»»

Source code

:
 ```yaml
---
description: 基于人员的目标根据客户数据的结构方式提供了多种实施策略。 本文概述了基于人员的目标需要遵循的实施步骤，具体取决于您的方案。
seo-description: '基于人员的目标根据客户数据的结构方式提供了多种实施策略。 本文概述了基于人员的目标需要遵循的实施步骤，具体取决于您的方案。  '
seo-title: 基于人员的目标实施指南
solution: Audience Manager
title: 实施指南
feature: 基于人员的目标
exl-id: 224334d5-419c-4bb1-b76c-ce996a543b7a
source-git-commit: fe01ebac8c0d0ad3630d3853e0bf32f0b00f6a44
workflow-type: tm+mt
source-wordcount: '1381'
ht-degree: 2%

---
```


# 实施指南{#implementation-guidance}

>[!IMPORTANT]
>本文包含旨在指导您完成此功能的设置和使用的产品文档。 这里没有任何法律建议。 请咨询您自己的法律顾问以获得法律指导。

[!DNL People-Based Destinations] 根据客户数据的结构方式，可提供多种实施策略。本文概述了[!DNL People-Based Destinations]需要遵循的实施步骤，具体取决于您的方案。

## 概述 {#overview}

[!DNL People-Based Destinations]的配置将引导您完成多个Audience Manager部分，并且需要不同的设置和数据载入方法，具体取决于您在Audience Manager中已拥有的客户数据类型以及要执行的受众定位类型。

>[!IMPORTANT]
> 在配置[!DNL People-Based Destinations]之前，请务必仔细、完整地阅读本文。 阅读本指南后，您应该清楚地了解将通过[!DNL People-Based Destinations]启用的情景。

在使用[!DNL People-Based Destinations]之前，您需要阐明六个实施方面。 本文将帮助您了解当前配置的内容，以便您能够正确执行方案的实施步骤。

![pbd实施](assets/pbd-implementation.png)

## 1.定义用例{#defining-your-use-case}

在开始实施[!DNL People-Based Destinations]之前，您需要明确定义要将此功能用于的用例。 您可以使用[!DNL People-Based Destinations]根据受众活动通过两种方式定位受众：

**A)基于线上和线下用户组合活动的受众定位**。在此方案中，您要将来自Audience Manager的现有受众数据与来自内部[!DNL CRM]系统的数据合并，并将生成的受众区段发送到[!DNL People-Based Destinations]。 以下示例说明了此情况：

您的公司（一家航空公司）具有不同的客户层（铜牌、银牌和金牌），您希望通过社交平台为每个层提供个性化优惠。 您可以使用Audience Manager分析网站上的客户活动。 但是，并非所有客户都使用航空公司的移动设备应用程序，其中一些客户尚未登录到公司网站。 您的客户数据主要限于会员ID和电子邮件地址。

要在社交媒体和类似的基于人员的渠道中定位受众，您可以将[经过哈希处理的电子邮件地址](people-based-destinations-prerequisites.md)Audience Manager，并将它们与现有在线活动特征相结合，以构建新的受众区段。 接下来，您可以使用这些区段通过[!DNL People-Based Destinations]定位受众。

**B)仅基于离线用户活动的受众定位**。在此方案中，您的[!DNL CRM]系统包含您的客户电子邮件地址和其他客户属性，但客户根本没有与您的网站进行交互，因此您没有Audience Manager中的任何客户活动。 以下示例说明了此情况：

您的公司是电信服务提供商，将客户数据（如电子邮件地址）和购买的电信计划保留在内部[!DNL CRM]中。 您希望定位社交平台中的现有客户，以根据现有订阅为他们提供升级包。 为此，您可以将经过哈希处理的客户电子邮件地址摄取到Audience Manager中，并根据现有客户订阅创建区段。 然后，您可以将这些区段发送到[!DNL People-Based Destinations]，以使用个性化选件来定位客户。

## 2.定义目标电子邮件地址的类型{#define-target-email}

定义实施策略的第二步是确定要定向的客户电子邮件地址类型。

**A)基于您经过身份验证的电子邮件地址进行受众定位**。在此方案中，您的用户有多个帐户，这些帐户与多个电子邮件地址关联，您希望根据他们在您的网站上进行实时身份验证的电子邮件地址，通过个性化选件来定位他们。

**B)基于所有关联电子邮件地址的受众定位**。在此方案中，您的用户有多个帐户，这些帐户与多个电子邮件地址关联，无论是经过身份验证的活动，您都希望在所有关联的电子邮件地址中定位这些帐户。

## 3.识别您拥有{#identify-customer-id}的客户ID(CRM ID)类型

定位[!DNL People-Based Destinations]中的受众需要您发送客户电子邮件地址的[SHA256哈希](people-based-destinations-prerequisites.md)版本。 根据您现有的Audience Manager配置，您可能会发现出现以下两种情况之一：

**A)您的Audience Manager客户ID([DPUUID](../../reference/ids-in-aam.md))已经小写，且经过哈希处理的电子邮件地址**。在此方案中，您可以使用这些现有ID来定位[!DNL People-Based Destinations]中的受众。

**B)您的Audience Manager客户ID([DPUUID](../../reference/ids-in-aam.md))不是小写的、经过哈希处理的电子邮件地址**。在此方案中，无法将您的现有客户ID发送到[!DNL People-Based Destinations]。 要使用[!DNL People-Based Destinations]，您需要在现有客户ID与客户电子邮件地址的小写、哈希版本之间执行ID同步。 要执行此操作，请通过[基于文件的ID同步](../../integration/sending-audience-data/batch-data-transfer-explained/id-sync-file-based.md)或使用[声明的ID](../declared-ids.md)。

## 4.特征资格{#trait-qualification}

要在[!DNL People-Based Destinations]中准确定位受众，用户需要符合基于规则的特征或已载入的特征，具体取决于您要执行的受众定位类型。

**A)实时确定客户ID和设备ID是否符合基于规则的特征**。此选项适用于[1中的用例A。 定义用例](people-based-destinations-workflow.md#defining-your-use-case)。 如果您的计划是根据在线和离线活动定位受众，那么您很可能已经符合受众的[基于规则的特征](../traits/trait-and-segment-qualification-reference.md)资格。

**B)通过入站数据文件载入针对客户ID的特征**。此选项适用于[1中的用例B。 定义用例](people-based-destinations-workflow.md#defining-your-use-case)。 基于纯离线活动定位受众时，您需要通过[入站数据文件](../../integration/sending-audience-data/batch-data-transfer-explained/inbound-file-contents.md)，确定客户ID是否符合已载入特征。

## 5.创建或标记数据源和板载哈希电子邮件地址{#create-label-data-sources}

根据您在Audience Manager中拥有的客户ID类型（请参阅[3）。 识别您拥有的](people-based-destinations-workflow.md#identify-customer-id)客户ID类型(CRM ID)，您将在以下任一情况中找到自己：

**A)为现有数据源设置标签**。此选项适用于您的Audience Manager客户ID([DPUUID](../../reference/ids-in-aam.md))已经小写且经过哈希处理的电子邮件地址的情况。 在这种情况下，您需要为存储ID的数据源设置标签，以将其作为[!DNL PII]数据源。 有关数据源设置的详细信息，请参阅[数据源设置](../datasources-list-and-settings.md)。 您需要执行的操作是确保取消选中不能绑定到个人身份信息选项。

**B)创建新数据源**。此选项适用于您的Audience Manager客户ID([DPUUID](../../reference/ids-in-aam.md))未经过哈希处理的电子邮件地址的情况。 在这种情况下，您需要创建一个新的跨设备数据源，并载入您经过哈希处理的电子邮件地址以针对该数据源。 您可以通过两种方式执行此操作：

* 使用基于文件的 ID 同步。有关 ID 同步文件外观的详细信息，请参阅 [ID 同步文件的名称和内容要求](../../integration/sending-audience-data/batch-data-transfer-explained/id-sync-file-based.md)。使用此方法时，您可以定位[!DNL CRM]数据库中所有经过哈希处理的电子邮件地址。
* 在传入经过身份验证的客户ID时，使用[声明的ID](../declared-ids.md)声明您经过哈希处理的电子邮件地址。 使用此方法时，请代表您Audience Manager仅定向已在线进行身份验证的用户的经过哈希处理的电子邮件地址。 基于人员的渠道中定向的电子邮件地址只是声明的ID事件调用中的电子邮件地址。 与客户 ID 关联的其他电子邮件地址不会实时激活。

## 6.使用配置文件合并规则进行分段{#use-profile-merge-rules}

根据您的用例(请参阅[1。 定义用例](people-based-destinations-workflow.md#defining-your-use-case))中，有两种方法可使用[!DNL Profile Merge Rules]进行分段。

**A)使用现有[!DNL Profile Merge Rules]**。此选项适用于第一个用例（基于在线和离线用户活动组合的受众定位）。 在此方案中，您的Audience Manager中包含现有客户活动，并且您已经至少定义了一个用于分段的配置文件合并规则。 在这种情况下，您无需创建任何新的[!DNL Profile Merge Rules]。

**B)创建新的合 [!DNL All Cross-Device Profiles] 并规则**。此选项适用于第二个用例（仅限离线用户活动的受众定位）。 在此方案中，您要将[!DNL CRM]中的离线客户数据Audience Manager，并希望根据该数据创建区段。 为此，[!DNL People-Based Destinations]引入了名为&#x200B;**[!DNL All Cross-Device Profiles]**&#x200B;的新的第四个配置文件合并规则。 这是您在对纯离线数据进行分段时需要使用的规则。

««

## [What is needed]
Return all lines of the material that have "workflow" in them.

## [Written response]
workflow-type: tm+mt
**A)实时确定客户ID和设备ID是否符合基于规则的特征**。此选项适用于[1中的用例A。 定义用例](people-based-destinations-workflow.md#defining-your-use-case)。 如果您的计划是根据在线和离线活动定位受众，那么您很可能已经符合受众的[基于规则的特征](../traits/trait-and-segment-qualification-reference.md)资格。
**B)通过入站数据文件载入针对客户ID的特征**。此选项适用于[1中的用例B。 定义用例](people-based-destinations-workflow.md#defining-your-use-case)。 基于纯离线活动定位受众时，您需要通过[入站数据文件](../../integration/sending-audience-data/batch-data-transfer-explained/inbound-file-contents.md)，确定客户ID是否符合已载入特征。
根据您在Audience Manager中拥有的客户ID类型（请参阅[3）。 识别您拥有的](people-based-destinations-workflow.md#identify-customer-id)客户ID类型(CRM ID)，您将在以下任一情况中找到自己：
根据您的用例(请参阅[1。 定义用例](people-based-destinations-workflow.md#defining-your-use-case))中，有两种方法可使用[!DNL Profile Merge Rules]进行分段。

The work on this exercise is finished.